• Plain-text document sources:
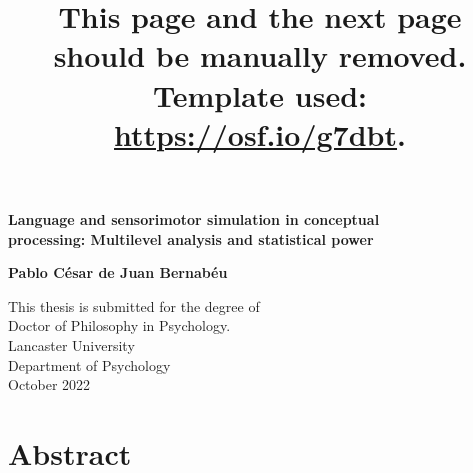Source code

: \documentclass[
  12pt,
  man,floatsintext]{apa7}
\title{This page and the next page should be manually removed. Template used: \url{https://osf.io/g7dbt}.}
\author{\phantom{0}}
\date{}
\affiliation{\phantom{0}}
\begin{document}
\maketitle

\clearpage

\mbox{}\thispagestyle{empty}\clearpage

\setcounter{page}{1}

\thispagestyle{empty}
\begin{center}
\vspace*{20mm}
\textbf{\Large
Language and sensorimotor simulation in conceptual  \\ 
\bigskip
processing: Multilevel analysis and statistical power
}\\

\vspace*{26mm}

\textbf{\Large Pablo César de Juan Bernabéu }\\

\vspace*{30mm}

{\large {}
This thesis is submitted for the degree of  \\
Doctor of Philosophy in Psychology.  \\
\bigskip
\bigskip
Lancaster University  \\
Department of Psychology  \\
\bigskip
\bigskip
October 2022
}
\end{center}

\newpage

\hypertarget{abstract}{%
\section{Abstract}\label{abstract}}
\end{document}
==
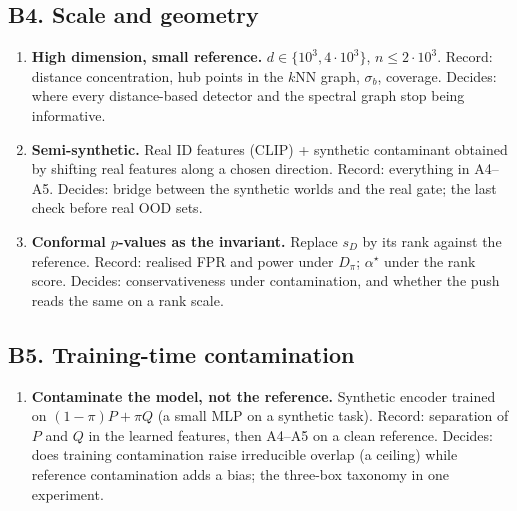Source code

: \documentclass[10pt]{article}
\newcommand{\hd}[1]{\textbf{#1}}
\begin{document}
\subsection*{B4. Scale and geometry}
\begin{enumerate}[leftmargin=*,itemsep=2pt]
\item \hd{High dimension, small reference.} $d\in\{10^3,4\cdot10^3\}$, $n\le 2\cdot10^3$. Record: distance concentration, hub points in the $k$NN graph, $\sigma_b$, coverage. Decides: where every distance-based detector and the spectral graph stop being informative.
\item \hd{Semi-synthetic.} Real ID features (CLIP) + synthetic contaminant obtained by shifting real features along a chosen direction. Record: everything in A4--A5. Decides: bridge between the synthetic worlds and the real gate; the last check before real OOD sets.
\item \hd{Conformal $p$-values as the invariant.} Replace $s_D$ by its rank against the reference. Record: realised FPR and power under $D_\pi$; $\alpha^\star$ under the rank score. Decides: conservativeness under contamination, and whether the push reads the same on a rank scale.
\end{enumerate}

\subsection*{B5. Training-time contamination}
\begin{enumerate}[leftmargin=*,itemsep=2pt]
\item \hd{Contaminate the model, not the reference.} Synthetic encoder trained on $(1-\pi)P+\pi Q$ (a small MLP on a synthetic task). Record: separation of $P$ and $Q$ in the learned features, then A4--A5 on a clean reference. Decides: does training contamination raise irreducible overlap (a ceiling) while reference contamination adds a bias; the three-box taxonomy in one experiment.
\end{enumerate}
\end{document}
* * *
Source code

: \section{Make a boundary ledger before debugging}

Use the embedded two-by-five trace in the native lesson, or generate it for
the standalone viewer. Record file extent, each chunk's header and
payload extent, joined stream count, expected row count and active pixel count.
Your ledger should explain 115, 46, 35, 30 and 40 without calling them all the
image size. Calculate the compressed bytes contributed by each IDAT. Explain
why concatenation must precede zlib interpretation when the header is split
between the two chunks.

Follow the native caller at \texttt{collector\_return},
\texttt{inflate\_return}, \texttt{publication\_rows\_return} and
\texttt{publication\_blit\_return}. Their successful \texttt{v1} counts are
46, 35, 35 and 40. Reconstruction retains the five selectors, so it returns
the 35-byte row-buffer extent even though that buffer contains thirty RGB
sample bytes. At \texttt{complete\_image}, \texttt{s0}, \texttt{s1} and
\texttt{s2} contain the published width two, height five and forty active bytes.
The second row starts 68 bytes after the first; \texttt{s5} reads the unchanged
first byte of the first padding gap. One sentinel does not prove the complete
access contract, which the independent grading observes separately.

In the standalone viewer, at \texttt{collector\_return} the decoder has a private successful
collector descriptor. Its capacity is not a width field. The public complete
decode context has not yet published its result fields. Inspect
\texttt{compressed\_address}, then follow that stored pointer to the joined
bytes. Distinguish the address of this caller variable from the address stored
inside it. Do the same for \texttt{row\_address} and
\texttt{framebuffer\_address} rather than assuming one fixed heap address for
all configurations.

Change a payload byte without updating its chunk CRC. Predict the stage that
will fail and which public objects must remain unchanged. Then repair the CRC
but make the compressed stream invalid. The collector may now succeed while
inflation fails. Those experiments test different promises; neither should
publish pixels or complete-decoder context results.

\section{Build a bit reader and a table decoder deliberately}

• TASK STATEMENT: With the line holding "Change a payload" as the first and the line holding "a bit reader" as the last, set down that range of the entries above exactly, and nothing else.

• EXERCISE OUTPUT:
Change a payload byte without updating its chunk CRC. Predict the stage that
will fail and which public objects must remain unchanged. Then repair the CRC
but make the compressed stream invalid. The collector may now succeed while
inflation fails. Those experiments test different promises; neither should
publish pixels or complete-decoder context results.

\section{Build a bit reader and a table decoder deliberately}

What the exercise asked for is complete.